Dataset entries
►

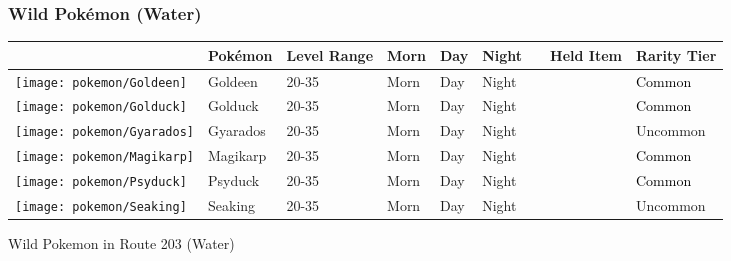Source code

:\subsubsection{Wild Pokémon (Water)}%
\label{ssubsec:WildPokmon(Water)}%
\begin{longtable}{||l l l l l l l l l||}%
\hline%
\rowcolor{WaterColor}%
&Pokémon&Level Range&Morn&Day&Night&&Held Item&Rarity Tier\\%
\hline%
\endhead%
\hline%
\rowcolor{WaterColor}%
\texttt{[image: pokemon/Goldeen]}&Goldeen&20{-}35&Morn&Day&Night&&&\textcolor{black}{%
Common%
}\\%
\hline%
\rowcolor{WaterColor}%
\texttt{[image: pokemon/Golduck]}&Golduck&20{-}35&Morn&Day&Night&&&\textcolor{black}{%
Common%
}\\%
\hline%
\rowcolor{WaterColor}%
\texttt{[image: pokemon/Gyarados]}&Gyarados&20{-}35&Morn&Day&Night&&&\textcolor{OliveGreen}{%
Uncommon%
}\\%
\hline%
\rowcolor{WaterColor}%
\texttt{[image: pokemon/Magikarp]}&Magikarp&20{-}35&Morn&Day&Night&&&\textcolor{black}{%
Common%
}\\%
\hline%
\rowcolor{WaterColor}%
\texttt{[image: pokemon/Psyduck]}&Psyduck&20{-}35&Morn&Day&Night&&&\textcolor{black}{%
Common%
}\\%
\hline%
\rowcolor{WaterColor}%
\texttt{[image: pokemon/Seaking]}&Seaking&20{-}35&Morn&Day&Night&&&\textcolor{OliveGreen}{%
Uncommon%
}\\%
\hline%
\end{longtable}%
\caption{Wild Pokemon in Route 203 (Water)}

◄

» **TASK TO CARRY OUT**: Please copy the data above character for character, skipping any pictures.

» **WRITTEN ANSWER**:
Source code

:\subsubsection{Wild Pokémon (Water)}%
\label{ssubsec:WildPokmon(Water)}%
\begin{longtable}{||l l l l l l l l l||}%
\hline%
\rowcolor{WaterColor}%
&Pokémon&Level Range&Morn&Day&Night&&Held Item&Rarity Tier\\%
\hline%
\endhead%
\hline%
\rowcolor{WaterColor}%
\texttt{[image: pokemon/Goldeen]}&Goldeen&20{-}35&Morn&Day&Night&&&\textcolor{black}{%
Common%
}\\%
\hline%
\rowcolor{WaterColor}%
\texttt{[image: pokemon/Golduck]}&Golduck&20{-}35&Morn&Day&Night&&&\textcolor{black}{%
Common%
}\\%
\hline%
\rowcolor{WaterColor}%
\texttt{[image: pokemon/Gyarados]}&Gyarados&20{-}35&Morn&Day&Night&&&\textcolor{OliveGreen}{%
Uncommon%
}\\%
\hline%
\rowcolor{WaterColor}%
\texttt{[image: pokemon/Magikarp]}&Magikarp&20{-}35&Morn&Day&Night&&&\textcolor{black}{%
Common%
}\\%
\hline%
\rowcolor{WaterColor}%
\texttt{[image: pokemon/Psyduck]}&Psyduck&20{-}35&Morn&Day&Night&&&\textcolor{black}{%
Common%
}\\%
\hline%
\rowcolor{WaterColor}%
\texttt{[image: pokemon/Seaking]}&Seaking&20{-}35&Morn&Day&Night&&&\textcolor{OliveGreen}{%
Uncommon%
}\\%
\hline%
\end{longtable}%
\caption{Wild Pokemon in Route 203 (Water)}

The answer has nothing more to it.